• [ENTRIES SUPPLIED]:
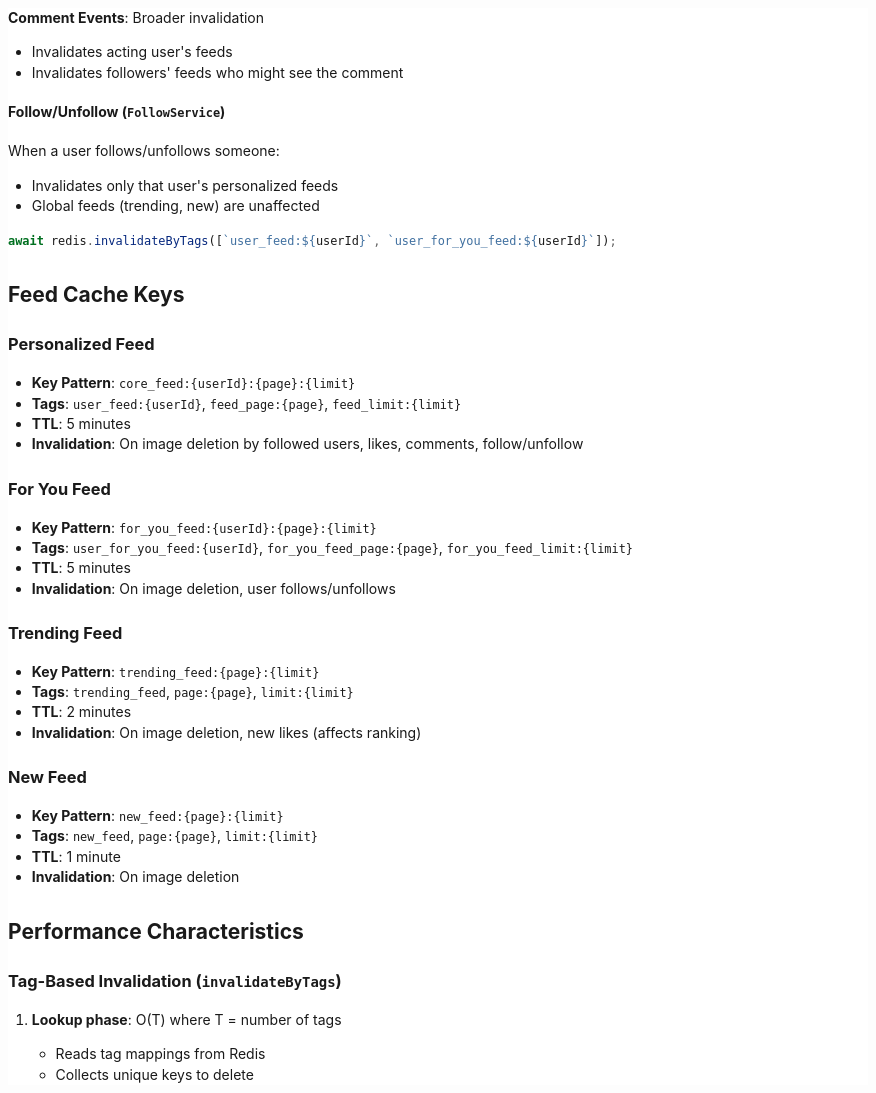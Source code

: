 **Comment Events**: Broader invalidation

- Invalidates acting user's feeds
- Invalidates followers' feeds who might see the comment

#### Follow/Unfollow (`FollowService`)

When a user follows/unfollows someone:

- Invalidates only that user's personalized feeds
- Global feeds (trending, new) are unaffected

```typescript
await redis.invalidateByTags([`user_feed:${userId}`, `user_for_you_feed:${userId}`]);
```

## Feed Cache Keys

### Personalized Feed

- **Key Pattern**: `core_feed:{userId}:{page}:{limit}`
- **Tags**: `user_feed:{userId}`, `feed_page:{page}`, `feed_limit:{limit}`
- **TTL**: 5 minutes
- **Invalidation**: On image deletion by followed users, likes, comments, follow/unfollow

### For You Feed

- **Key Pattern**: `for_you_feed:{userId}:{page}:{limit}`
- **Tags**: `user_for_you_feed:{userId}`, `for_you_feed_page:{page}`, `for_you_feed_limit:{limit}`
- **TTL**: 5 minutes
- **Invalidation**: On image deletion, user follows/unfollows

### Trending Feed

- **Key Pattern**: `trending_feed:{page}:{limit}`
- **Tags**: `trending_feed`, `page:{page}`, `limit:{limit}`
- **TTL**: 2 minutes
- **Invalidation**: On image deletion, new likes (affects ranking)

### New Feed

- **Key Pattern**: `new_feed:{page}:{limit}`
- **Tags**: `new_feed`, `page:{page}`, `limit:{limit}`
- **TTL**: 1 minute
- **Invalidation**: On image deletion

## Performance Characteristics

### Tag-Based Invalidation (`invalidateByTags`)

1. **Lookup phase**: O(T) where T = number of tags

   - Reads tag mappings from Redis
   - Collects unique keys to delete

• [TASK GOAL]:
Give back exactly the lines from the one containing "- **Invalidation**: On image deletion, new" through the last line of the records.

• [SOLUTION TO THIS EXERCISE]:
- **Invalidation**: On image deletion, new likes (affects ranking)

### New Feed

- **Key Pattern**: `new_feed:{page}:{limit}`
- **Tags**: `new_feed`, `page:{page}`, `limit:{limit}`
- **TTL**: 1 minute
- **Invalidation**: On image deletion

## Performance Characteristics

### Tag-Based Invalidation (`invalidateByTags`)

1. **Lookup phase**: O(T) where T = number of tags

   - Reads tag mappings from Redis
   - Collects unique keys to delete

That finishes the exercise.